**TO DO**
Determine the number of lines in the listing below that hold the word "TodoItem". Write the number alone.

**MATERIAL FOR THIS EXERCISE**
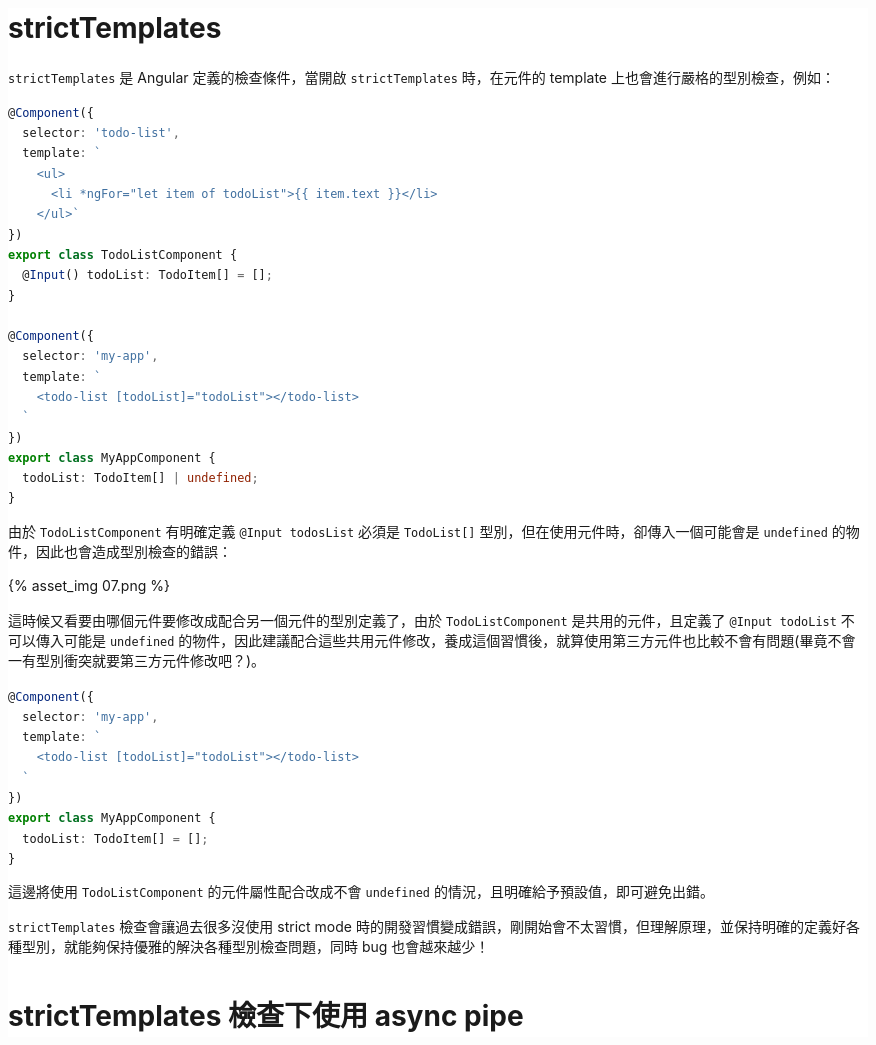 # strictTemplates

`strictTemplates` 是 Angular 定義的檢查條件，當開啟 `strictTemplates` 時，在元件的 template 上也會進行嚴格的型別檢查，例如：

```typescript
@Component({
  selector: 'todo-list',
  template: `
    <ul>
      <li *ngFor="let item of todoList">{{ item.text }}</li>
    </ul>`
})
export class TodoListComponent {
  @Input() todoList: TodoItem[] = [];
}

@Component({
  selector: 'my-app',
  template: `
    <todo-list [todoList]="todoList"></todo-list>
  `
})
export class MyAppComponent {
  todoList: TodoItem[] | undefined;
}
```

由於 `TodoListComponent` 有明確定義 `@Input todosList` 必須是 `TodoList[]` 型別，但在使用元件時，卻傳入一個可能會是 `undefined` 的物件，因此也會造成型別檢查的錯誤：

{% asset_img 07.png %}

這時候又看要由哪個元件要修改成配合另一個元件的型別定義了，由於 `TodoListComponent` 是共用的元件，且定義了 `@Input todoList` 不可以傳入可能是 `undefined` 的物件，因此建議配合這些共用元件修改，養成這個習慣後，就算使用第三方元件也比較不會有問題(畢竟不會一有型別衝突就要第三方元件修改吧？)。

```typescript
@Component({
  selector: 'my-app',
  template: `
    <todo-list [todoList]="todoList"></todo-list>
  `
})
export class MyAppComponent {
  todoList: TodoItem[] = [];
}
```

這邊將使用 `TodoListComponent` 的元件屬性配合改成不會 `undefined` 的情況，且明確給予預設值，即可避免出錯。

`strictTemplates` 檢查會讓過去很多沒使用 strict mode 時的開發習慣變成錯誤，剛開始會不太習慣，但理解原理，並保持明確的定義好各種型別，就能夠保持優雅的解決各種型別檢查問題，同時 bug 也會越來越少！

# strictTemplates 檢查下使用 async pipe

**PROBLEM SOLUTION**
3